Valued at $8 million, the 3,500-acre wildlands preserve off Highway 128
near Yorkville was a gift of the Fred B. Galbreath Trust, along with a
$1 million endowment to pay for operations on the land.
At $9 million, it's the largest donation to SSU since 1997, when Telecom
Valley entrepreneur Donald Green and his wife, Maureen, pledged $10 million
for a concert hall to be named after them on the SSU campus. Construction
of the Green Music Center is scheduled to start later this year.
"This is a piece of heaven," said Saeid Rahimi, dean of SSU's
School of Science and Technology, which will operate the state park-sized
preserve as a laboratory for biologists, geologists, geographers and even
astronomers.
Rahimi, a techie who specializes in electronics and photonics, said the
unexpected gift has kindled the nature lover in him.
"We fell in love with the pristine environment," Rahimi said,
describing the ecological diversity of the preserve's forests, meadows,
hills, streams and waterfall.
The university's first step will be a thorough survey and mapping of the
property, a former sheep ranch that holds only some sheds and a network
of no-longer-used logging roads.
Eventually, SSU hopes to establish a biological field station, a conference
and retreat center and an observatory, the latter on one of the preserve's
2,000-foot peaks, far from intruding city lights.
"You can hardly find any darker skies," Rahimi said.
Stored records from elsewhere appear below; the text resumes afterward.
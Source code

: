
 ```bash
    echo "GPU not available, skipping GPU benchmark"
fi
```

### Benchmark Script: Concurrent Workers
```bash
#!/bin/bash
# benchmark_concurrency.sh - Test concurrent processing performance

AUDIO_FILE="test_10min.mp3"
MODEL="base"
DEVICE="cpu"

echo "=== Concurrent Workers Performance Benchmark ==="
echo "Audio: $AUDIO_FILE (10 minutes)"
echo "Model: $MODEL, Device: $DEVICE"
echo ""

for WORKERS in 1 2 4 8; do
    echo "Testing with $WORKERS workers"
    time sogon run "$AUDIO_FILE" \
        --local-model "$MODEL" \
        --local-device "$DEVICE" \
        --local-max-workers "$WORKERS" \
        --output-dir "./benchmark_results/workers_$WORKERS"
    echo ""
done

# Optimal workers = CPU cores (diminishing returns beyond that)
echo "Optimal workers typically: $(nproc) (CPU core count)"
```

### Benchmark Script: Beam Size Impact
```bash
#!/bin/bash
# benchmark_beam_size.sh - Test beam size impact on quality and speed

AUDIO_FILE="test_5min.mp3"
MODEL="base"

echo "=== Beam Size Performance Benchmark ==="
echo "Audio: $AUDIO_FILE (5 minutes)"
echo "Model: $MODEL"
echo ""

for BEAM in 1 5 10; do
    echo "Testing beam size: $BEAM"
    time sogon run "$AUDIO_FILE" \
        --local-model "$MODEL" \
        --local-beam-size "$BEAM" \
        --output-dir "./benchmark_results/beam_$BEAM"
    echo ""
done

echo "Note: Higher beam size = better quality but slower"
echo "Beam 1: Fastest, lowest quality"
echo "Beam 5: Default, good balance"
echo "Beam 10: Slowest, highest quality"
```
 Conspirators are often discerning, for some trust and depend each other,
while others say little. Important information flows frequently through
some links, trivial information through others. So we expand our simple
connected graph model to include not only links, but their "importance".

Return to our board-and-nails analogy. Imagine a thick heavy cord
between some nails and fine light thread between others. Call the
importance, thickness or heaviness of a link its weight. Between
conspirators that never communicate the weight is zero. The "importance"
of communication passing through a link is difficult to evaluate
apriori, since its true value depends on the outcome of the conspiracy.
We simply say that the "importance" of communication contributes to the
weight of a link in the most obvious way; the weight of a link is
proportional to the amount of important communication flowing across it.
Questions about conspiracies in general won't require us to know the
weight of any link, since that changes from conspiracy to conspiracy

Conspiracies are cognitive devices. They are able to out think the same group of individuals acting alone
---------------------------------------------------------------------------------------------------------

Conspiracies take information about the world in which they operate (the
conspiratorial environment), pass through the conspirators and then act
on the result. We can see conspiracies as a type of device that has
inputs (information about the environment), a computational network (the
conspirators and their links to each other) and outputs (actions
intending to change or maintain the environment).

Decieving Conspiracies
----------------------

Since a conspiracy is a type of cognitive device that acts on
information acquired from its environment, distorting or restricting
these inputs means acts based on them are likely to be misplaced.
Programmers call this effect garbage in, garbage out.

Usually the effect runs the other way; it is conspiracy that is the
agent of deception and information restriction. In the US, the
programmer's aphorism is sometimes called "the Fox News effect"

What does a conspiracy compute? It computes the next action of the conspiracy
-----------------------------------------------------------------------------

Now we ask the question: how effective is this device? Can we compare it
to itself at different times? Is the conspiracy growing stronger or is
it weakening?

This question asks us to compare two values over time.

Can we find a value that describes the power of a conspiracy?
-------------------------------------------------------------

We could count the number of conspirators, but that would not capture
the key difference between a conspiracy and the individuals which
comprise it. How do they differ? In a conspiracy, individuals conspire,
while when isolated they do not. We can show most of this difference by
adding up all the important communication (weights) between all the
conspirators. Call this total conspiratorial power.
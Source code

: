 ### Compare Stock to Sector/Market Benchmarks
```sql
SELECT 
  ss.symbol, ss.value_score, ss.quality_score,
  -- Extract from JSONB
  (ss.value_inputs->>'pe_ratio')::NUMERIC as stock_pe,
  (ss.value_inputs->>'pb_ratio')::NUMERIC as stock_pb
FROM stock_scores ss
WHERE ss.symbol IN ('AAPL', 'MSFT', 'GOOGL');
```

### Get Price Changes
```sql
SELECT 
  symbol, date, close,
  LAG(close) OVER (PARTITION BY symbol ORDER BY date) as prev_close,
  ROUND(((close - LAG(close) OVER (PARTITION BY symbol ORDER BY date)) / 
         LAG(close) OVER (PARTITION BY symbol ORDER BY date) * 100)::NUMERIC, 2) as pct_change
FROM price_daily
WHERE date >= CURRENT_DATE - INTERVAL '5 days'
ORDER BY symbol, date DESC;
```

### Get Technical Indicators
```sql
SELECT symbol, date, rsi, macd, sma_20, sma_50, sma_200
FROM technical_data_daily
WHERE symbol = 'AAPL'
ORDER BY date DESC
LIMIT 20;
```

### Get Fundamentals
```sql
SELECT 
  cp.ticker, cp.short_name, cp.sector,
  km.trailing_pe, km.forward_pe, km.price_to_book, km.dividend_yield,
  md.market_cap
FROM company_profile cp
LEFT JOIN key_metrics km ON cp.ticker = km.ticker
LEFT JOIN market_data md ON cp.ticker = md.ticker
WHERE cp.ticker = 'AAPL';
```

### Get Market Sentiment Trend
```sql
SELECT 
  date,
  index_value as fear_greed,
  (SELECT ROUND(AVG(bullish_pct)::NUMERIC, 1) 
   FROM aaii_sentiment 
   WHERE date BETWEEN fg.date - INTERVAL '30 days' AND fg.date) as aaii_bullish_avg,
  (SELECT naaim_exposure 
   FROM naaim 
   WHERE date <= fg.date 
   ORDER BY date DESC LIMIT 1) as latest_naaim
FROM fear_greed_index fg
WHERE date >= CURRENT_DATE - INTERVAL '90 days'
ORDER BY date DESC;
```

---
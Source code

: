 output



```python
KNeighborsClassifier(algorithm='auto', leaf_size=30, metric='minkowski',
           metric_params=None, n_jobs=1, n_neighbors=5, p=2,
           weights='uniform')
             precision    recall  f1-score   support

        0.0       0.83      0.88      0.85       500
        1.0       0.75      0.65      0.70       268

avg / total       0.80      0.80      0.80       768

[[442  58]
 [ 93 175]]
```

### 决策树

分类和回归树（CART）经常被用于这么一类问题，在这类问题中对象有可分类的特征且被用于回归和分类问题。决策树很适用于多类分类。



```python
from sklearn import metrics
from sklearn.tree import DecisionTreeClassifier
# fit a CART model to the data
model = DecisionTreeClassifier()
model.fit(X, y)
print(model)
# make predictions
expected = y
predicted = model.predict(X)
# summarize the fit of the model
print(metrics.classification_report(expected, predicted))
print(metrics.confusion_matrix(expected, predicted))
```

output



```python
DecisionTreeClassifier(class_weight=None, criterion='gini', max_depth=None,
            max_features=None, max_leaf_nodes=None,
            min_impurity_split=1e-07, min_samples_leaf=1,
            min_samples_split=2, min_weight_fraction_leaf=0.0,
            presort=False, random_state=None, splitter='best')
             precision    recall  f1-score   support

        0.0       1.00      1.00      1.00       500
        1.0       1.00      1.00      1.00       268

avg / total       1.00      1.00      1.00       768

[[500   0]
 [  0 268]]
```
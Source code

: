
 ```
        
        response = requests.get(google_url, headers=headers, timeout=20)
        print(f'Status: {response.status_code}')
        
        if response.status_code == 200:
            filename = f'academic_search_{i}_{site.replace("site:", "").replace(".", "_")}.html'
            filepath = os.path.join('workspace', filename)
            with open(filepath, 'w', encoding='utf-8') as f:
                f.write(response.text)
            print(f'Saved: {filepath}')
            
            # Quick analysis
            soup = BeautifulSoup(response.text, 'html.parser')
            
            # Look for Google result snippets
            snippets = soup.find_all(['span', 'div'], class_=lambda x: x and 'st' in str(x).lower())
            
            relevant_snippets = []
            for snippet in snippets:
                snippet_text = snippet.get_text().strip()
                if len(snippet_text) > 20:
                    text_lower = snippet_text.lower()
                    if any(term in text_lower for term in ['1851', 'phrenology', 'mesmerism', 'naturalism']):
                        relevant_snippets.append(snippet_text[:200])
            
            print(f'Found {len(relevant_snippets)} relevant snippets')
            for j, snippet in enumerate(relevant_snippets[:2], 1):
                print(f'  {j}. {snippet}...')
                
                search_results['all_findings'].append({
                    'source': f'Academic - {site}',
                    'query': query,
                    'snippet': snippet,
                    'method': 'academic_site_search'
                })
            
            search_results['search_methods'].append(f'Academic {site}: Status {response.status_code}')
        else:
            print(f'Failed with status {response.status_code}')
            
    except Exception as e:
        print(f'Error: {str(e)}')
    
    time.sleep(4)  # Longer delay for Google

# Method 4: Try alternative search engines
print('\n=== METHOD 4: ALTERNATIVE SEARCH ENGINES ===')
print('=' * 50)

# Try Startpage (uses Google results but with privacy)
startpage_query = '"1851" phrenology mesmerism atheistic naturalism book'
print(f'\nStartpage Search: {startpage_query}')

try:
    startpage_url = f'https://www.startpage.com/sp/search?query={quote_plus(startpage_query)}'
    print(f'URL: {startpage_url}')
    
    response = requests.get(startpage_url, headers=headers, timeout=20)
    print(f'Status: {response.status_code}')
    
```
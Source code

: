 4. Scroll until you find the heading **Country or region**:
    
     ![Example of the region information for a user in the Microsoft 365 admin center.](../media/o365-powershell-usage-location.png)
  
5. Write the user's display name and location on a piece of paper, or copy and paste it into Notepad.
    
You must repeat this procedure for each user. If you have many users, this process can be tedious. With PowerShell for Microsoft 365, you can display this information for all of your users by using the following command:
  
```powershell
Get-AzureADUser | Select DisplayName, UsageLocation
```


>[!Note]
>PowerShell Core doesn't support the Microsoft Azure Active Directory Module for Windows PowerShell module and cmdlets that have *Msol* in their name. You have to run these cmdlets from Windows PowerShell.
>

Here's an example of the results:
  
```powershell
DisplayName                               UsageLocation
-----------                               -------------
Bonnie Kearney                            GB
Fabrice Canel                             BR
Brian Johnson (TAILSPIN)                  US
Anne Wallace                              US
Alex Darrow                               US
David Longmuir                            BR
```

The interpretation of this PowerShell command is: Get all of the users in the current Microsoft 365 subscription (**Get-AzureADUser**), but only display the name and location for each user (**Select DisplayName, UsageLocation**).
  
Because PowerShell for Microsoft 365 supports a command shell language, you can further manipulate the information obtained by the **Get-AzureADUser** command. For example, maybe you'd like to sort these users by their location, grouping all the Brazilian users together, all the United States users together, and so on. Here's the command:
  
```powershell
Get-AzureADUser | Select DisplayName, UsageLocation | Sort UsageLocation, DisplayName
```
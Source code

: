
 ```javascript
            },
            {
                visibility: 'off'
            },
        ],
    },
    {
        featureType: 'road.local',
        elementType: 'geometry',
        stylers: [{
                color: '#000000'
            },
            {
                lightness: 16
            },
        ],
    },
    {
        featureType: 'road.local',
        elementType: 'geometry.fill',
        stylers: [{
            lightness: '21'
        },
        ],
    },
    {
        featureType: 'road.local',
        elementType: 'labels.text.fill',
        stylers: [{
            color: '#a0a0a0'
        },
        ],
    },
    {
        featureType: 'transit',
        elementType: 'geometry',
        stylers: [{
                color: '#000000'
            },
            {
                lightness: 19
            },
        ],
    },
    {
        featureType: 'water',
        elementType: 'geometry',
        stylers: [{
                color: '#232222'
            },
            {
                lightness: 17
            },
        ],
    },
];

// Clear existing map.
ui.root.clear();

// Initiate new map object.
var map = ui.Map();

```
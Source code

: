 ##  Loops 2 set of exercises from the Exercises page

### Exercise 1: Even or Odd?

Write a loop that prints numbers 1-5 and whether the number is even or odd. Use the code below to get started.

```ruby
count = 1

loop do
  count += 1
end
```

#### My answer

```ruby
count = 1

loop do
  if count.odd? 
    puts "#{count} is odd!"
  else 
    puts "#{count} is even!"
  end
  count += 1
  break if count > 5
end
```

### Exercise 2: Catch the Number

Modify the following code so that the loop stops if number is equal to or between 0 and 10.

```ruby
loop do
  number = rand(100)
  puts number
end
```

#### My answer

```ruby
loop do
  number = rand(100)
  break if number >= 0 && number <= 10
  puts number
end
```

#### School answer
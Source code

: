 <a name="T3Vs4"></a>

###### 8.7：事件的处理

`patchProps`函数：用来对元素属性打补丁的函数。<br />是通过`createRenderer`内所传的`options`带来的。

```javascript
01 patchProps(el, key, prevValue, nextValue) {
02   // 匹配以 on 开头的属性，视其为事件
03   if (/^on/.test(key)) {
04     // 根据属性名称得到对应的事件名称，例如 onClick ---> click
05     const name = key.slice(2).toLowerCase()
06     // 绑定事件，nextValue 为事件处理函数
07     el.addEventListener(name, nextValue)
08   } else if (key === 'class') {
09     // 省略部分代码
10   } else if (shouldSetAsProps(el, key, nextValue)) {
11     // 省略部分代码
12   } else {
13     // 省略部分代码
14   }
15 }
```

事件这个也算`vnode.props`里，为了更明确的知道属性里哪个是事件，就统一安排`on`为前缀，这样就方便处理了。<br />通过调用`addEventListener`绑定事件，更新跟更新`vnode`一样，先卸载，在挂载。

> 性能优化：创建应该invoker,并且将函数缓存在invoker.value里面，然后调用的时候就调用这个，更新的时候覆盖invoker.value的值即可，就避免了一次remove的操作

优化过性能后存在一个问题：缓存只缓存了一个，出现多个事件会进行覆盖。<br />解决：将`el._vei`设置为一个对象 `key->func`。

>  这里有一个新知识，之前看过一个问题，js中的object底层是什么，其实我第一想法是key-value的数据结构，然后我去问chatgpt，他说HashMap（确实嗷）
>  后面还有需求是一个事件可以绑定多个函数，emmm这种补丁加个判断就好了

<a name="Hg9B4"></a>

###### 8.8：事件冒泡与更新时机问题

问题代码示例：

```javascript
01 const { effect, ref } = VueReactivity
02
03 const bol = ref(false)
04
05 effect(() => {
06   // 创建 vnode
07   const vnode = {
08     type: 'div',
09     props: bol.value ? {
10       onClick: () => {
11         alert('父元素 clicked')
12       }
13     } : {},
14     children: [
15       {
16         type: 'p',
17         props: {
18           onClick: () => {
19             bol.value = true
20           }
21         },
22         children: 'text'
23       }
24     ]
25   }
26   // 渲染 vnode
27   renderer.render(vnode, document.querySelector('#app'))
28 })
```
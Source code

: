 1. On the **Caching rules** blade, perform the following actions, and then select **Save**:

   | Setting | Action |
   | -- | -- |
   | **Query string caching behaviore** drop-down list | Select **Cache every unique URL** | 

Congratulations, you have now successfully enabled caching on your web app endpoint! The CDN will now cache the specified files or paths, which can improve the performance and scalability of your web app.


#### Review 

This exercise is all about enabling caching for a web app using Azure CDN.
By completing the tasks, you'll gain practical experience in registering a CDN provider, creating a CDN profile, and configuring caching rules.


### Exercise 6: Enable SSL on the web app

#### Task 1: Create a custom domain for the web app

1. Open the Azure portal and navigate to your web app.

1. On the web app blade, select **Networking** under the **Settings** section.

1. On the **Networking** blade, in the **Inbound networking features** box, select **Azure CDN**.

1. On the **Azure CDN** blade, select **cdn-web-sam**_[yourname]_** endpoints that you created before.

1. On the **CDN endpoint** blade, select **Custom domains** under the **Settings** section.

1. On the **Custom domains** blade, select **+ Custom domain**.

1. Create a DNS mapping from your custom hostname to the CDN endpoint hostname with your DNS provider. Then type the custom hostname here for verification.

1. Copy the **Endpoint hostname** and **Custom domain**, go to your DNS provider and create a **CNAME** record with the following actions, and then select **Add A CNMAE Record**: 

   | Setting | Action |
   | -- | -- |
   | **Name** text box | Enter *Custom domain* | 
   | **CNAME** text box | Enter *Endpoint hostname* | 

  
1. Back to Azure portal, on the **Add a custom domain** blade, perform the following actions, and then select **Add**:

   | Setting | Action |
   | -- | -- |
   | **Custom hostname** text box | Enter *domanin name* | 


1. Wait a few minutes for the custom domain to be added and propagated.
The university also hopes to open at least part of the property for public
access, recognizing that much of it must remain undisturbed, he said.
Fred Galbreath's daughter, Nancy Johnson of San Rafael, said her father
"would have loved the idea that it will be used by people who can
study it the way he did."
Galbreath, who died in 2000 at age 98, was a marine insurance executive
who once served as lead underwriter for construction of the Golden Gate
Bridge, SSU officials said.
The connection between Galbreath's family and SSU was a successful alumnus,
Long Beach stockbroker Tom Gillespie, a longtime financial adviser to
Fred Galbreath.
An avid outdoorsman, Galbreath had often said the Mendocino County property
should be donated to "higher education" but never specified
a beneficiary, said Gillespie, a 1974 graduate who majored in economics
and got a "great education" at Sonoma State.
He recommended SSU to Galbreath's family, got their consent and called
the university to offer the $9 million gift "out of the blue,"
Gillespie said.
It took a year of quiet negotiations to work out the details, and two
weeks ago the California State University Board of Trustees approved the
bequest, Rahimi said.
More information about the preserve will be posted on a Web site at www.sonoma.edu/scitech
and SSU plans to conduct a public contest to design a logo for the preserve.
SSU President Ruben Armiñana said the "spectacular preserve"
will afford faculty and students "new opportunities for teaching
and learning through environmental and interdisciplinary research projects."
While Galbreath's $1 million endowment covers operation of the preserve,
Rahimi said SSU will raise money to develop the field station and other
facilities.
The preserve, one of the largest in the California college and university
system, will enable SSU to secure research grants, he said.